● **TASK MATERIAL**
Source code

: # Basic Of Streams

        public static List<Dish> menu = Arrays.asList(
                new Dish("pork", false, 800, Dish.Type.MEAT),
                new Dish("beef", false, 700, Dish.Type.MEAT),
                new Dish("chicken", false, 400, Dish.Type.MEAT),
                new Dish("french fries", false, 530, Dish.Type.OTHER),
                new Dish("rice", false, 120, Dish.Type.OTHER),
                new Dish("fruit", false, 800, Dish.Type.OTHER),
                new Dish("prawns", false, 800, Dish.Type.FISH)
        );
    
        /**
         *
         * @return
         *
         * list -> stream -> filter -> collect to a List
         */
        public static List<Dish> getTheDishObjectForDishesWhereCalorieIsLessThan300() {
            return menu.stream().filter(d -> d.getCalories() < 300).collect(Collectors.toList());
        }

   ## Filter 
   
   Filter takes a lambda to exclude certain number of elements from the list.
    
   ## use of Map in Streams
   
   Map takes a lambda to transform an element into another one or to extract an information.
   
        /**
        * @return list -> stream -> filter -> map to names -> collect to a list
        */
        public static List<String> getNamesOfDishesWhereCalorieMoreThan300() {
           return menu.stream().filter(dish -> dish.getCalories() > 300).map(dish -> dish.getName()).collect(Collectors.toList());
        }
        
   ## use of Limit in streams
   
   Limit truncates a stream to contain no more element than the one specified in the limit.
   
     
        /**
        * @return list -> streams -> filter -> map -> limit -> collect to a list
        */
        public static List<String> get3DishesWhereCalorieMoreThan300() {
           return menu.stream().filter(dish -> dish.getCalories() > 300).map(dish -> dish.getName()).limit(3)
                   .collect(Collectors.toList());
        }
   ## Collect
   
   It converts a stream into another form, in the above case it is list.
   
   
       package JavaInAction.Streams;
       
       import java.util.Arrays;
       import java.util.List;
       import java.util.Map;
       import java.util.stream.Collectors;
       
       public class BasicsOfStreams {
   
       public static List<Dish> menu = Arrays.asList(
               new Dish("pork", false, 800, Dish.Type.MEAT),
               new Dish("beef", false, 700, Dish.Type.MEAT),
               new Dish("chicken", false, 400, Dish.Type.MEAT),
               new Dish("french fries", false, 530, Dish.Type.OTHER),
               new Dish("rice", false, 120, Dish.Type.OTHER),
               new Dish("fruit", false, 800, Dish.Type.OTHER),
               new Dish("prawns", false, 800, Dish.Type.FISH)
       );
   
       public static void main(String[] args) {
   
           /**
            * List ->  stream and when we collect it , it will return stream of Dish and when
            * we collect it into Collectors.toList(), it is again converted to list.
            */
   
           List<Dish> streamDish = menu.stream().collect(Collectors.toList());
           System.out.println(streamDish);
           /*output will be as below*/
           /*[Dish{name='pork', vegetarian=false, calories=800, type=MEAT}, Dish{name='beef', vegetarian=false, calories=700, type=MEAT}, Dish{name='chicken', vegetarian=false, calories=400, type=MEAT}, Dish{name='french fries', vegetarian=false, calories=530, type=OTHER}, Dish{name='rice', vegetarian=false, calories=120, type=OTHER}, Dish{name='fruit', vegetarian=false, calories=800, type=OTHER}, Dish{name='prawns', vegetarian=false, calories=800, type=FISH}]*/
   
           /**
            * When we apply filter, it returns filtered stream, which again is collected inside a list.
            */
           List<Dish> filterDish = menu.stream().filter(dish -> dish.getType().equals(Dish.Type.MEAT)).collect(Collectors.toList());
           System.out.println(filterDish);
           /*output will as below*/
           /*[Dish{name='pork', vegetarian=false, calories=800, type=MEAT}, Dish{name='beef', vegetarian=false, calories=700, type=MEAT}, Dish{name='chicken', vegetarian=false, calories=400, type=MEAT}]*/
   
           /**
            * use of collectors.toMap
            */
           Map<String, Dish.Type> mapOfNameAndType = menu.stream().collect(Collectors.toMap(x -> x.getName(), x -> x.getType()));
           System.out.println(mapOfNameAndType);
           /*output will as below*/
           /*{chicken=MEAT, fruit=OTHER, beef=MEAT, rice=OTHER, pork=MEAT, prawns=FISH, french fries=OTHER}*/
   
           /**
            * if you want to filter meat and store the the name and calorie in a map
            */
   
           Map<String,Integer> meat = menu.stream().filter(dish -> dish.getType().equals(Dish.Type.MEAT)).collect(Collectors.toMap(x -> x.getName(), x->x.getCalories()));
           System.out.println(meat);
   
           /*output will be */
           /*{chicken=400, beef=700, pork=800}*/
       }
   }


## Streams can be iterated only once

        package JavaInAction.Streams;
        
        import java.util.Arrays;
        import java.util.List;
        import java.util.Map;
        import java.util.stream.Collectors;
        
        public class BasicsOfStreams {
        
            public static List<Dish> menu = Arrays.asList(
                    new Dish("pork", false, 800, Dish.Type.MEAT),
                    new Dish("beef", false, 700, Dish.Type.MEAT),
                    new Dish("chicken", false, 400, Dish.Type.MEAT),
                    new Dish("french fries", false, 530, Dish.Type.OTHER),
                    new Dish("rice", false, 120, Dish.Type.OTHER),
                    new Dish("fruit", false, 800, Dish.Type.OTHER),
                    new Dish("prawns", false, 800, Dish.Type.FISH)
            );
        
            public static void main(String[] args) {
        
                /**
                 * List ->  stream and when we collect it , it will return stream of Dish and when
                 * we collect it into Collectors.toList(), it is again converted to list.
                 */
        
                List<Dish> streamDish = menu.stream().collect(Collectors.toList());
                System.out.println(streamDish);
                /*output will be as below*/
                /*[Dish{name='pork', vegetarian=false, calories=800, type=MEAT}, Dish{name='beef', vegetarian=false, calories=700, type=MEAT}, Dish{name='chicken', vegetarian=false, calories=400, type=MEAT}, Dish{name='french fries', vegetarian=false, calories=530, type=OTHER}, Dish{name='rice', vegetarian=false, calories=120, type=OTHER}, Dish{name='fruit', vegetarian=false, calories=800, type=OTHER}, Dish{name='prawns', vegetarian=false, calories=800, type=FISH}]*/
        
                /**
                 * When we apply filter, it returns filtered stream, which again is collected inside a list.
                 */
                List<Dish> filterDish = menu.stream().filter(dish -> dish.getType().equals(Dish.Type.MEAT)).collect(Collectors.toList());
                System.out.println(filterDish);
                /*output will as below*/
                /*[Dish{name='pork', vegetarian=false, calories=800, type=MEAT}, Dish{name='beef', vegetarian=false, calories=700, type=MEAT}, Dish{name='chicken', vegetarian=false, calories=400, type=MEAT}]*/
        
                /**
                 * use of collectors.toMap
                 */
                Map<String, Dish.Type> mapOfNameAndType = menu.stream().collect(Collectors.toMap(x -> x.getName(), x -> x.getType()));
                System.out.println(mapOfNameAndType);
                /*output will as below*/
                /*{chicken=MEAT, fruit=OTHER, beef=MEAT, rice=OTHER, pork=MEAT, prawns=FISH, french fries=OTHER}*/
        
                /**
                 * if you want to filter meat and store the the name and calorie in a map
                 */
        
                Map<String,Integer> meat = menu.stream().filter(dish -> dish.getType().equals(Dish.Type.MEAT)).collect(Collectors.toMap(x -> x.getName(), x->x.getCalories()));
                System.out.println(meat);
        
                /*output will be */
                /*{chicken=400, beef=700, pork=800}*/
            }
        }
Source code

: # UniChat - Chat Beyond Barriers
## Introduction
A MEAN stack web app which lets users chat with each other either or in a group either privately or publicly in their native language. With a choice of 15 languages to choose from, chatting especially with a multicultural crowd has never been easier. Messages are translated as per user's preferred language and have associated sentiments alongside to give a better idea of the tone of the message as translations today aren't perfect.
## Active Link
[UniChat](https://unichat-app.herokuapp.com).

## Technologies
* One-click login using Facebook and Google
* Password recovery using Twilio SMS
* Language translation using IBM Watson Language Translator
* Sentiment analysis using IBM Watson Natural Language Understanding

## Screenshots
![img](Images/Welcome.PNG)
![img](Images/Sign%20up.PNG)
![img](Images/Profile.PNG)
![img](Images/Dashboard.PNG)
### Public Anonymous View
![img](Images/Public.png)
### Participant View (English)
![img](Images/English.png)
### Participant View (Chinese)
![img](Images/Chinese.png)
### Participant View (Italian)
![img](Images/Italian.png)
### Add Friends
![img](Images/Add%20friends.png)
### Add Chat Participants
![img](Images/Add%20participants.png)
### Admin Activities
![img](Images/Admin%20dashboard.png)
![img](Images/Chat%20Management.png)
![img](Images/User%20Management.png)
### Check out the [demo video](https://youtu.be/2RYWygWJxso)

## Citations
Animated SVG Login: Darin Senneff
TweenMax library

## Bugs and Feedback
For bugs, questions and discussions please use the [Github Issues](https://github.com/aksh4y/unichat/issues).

● **WHAT NEEDS TO BE DONE**
Your answer must be every line from the listing above that holds the string "args".

● **ANSWER TO THIS PROBLEM**
       public static void main(String[] args) {
            public static void main(String[] args) {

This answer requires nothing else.